#### MATERIAL PROVIDED

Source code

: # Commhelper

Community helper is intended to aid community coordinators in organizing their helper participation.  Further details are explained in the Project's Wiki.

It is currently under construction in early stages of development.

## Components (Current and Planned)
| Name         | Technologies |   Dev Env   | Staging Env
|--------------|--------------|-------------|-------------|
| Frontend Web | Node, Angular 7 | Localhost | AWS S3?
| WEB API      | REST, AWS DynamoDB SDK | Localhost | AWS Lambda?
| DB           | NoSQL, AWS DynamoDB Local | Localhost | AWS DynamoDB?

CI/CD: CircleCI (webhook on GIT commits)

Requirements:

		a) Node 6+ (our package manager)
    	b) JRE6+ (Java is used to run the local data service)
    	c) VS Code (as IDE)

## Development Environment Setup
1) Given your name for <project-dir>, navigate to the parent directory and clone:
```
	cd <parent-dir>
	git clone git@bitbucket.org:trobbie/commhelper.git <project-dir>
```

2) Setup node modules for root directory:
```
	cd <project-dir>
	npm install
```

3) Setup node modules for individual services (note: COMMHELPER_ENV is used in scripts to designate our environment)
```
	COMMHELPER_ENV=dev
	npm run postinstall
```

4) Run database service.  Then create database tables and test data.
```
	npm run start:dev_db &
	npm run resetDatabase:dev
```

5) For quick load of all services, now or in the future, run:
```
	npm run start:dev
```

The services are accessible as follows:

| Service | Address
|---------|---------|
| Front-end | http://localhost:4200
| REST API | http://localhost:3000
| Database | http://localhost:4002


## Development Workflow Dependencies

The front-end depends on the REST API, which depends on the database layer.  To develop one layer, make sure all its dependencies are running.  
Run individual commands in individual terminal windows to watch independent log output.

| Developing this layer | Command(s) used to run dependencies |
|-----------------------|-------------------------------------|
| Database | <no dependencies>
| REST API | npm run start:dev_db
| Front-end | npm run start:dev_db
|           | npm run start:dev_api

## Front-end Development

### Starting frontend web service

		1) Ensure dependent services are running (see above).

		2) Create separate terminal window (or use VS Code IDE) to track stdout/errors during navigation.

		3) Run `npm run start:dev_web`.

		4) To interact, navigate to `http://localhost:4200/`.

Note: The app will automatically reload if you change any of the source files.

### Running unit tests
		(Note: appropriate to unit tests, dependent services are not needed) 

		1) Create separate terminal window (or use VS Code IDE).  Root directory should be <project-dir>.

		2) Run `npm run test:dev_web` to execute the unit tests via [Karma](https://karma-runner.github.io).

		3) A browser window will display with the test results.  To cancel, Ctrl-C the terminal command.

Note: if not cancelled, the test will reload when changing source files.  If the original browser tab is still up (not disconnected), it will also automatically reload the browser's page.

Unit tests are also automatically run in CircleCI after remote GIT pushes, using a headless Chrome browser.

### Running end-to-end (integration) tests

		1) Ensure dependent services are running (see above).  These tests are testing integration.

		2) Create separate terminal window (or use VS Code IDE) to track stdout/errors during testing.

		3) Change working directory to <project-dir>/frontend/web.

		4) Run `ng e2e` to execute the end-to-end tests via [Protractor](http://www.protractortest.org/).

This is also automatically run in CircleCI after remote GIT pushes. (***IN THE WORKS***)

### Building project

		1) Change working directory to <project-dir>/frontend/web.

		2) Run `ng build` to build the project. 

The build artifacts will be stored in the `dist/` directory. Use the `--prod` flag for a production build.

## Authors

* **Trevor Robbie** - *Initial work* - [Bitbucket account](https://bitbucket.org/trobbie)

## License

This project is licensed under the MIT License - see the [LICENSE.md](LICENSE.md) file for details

########

*WHAT YOU WILL DO*
Which lines above include "remote"? Show each of them by copying it.

*REPLY TO THE TASK*
Unit tests are also automatically run in CircleCI after remote GIT pushes, using a headless Chrome browser.
This is also automatically run in CircleCI after remote GIT pushes. (***IN THE WORKS***)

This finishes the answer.